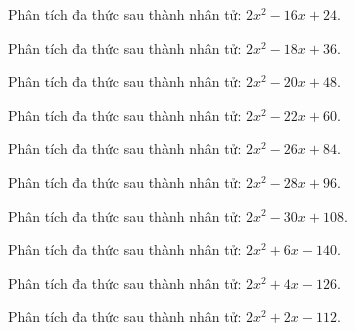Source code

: \begin{bt}
	Phân tích đa thức sau thành nhân tử: $2 x^2 - 16 x + 24$.
\end{bt}
\begin{bt}
	Phân tích đa thức sau thành nhân tử: $2 x^2 - 18 x + 36$.
\end{bt}
\begin{bt}
	Phân tích đa thức sau thành nhân tử: $2 x^2 - 20 x + 48$.
\end{bt}
\begin{bt}
	Phân tích đa thức sau thành nhân tử: $2 x^2 - 22 x + 60$.
\end{bt}
\begin{bt}
	Phân tích đa thức sau thành nhân tử: $2 x^2 - 26 x + 84$.
\end{bt}
\begin{bt}
	Phân tích đa thức sau thành nhân tử: $2 x^2 - 28 x + 96$.
\end{bt}
\begin{bt}
	Phân tích đa thức sau thành nhân tử: $2 x^2 - 30 x + 108$.
\end{bt}
\begin{bt}
	Phân tích đa thức sau thành nhân tử: $2 x^2 + 6 x - 140$.
\end{bt}
\begin{bt}
	Phân tích đa thức sau thành nhân tử: $2 x^2 + 4 x - 126$.
\end{bt}
\begin{bt}
	Phân tích đa thức sau thành nhân tử: $2 x^2 + 2 x - 112$.
\end{bt}
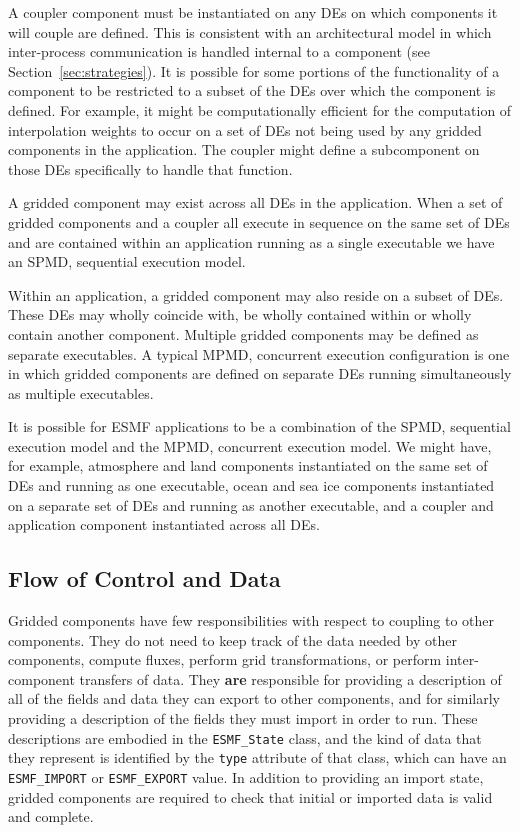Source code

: A coupler component must be instantiated on any DEs on which components
it will couple are defined.  This is consistent with an architectural
model in which inter-process communication is handled internal to 
a component (see Section~\ref{sec:strategies}).  It is possible for
some portions of the functionality of a component to be restricted to
a subset of the DEs over which the component is defined.  For example, 
it might be computationally efficient for the computation of interpolation
weights to occur on a set of DEs not being used by any gridded components
in the application.  The coupler might define a subcomponent on those DEs 
specifically to handle that function.

A gridded component may exist across all DEs in the application.  When 
a set of gridded  components and a coupler all execute in sequence on 
the same set of DEs and are contained within an application running 
as a single executable we have an SPMD, sequential execution model.  

Within an application, a gridded component may also reside on 
a subset of DEs.  These DEs may wholly coincide with, be wholly 
contained within or wholly contain another component.  Multiple gridded 
components may be defined as separate executables.  A typical 
MPMD, concurrent execution configuration is one in which gridded components 
are defined on separate DEs running simultaneously as multiple 
executables.  

It is possible for ESMF applications to be a combination of the SPMD, 
sequential 
execution model and the MPMD, concurrent execution model.  We might have,
for example, atmosphere and land components instantiated on the same set of 
DEs and running as one executable, ocean and sea ice 
components instantiated on a separate set of DEs and running as 
another executable, and a coupler and application component 
instantiated across all DEs.

\subsection{Flow of Control and Data}

Gridded components have few responsibilities with respect to coupling
to other components.  They do not need to keep track of the data needed
by other components, compute fluxes, perform grid transformations, or 
perform inter-component transfers of data.  They {\bf are} responsible for 
providing a description of all of the fields and data they
can export to other components, and for similarly providing a description 
of the fields they must import in order to run.  These descriptions are
embodied in the {\tt ESMF\_State} class, and the kind of data that they 
represent is identified by the {\tt type} attribute of that class, which can
have an {\tt ESMF\_IMPORT} or {\tt ESMF\_EXPORT} value.  In addition to 
providing an import state, gridded components are required to check that 
initial or imported data is valid and complete.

> [WORK REQUEST] All the records need to be set down word for word, with the images left out.

> [RESULT OF THIS TASK]
Source code

: \begin{bt}
	Phân tích đa thức sau thành nhân tử: $2 x^2 - 16 x + 24$.
\end{bt}
\begin{bt}
	Phân tích đa thức sau thành nhân tử: $2 x^2 - 18 x + 36$.
\end{bt}
\begin{bt}
	Phân tích đa thức sau thành nhân tử: $2 x^2 - 20 x + 48$.
\end{bt}
\begin{bt}
	Phân tích đa thức sau thành nhân tử: $2 x^2 - 22 x + 60$.
\end{bt}
\begin{bt}
	Phân tích đa thức sau thành nhân tử: $2 x^2 - 26 x + 84$.
\end{bt}
\begin{bt}
	Phân tích đa thức sau thành nhân tử: $2 x^2 - 28 x + 96$.
\end{bt}
\begin{bt}
	Phân tích đa thức sau thành nhân tử: $2 x^2 - 30 x + 108$.
\end{bt}
\begin{bt}
	Phân tích đa thức sau thành nhân tử: $2 x^2 + 6 x - 140$.
\end{bt}
\begin{bt}
	Phân tích đa thức sau thành nhân tử: $2 x^2 + 4 x - 126$.
\end{bt}
\begin{bt}
	Phân tích đa thức sau thành nhân tử: $2 x^2 + 2 x - 112$.
\end{bt}
Source code

: A coupler component must be instantiated on any DEs on which components
it will couple are defined.  This is consistent with an architectural
model in which inter-process communication is handled internal to 
a component (see Section~\ref{sec:strategies}).  It is possible for
some portions of the functionality of a component to be restricted to
a subset of the DEs over which the component is defined.  For example, 
it might be computationally efficient for the computation of interpolation
weights to occur on a set of DEs not being used by any gridded components
in the application.  The coupler might define a subcomponent on those DEs 
specifically to handle that function.

A gridded component may exist across all DEs in the application.  When 
a set of gridded  components and a coupler all execute in sequence on 
the same set of DEs and are contained within an application running 
as a single executable we have an SPMD, sequential execution model.  

Within an application, a gridded component may also reside on 
a subset of DEs.  These DEs may wholly coincide with, be wholly 
contained within or wholly contain another component.  Multiple gridded 
components may be defined as separate executables.  A typical 
MPMD, concurrent execution configuration is one in which gridded components 
are defined on separate DEs running simultaneously as multiple 
executables.  

It is possible for ESMF applications to be a combination of the SPMD, 
sequential 
execution model and the MPMD, concurrent execution model.  We might have,
for example, atmosphere and land components instantiated on the same set of 
DEs and running as one executable, ocean and sea ice 
components instantiated on a separate set of DEs and running as 
another executable, and a coupler and application component 
instantiated across all DEs.

\subsection{Flow of Control and Data}

Gridded components have few responsibilities with respect to coupling
to other components.  They do not need to keep track of the data needed
by other components, compute fluxes, perform grid transformations, or 
perform inter-component transfers of data.  They {\bf are} responsible for 
providing a description of all of the fields and data they
can export to other components, and for similarly providing a description 
of the fields they must import in order to run.  These descriptions are
embodied in the {\tt ESMF\_State} class, and the kind of data that they 
represent is identified by the {\tt type} attribute of that class, which can
have an {\tt ESMF\_IMPORT} or {\tt ESMF\_EXPORT} value.  In addition to 
providing an import state, gridded components are required to check that 
initial or imported data is valid and complete.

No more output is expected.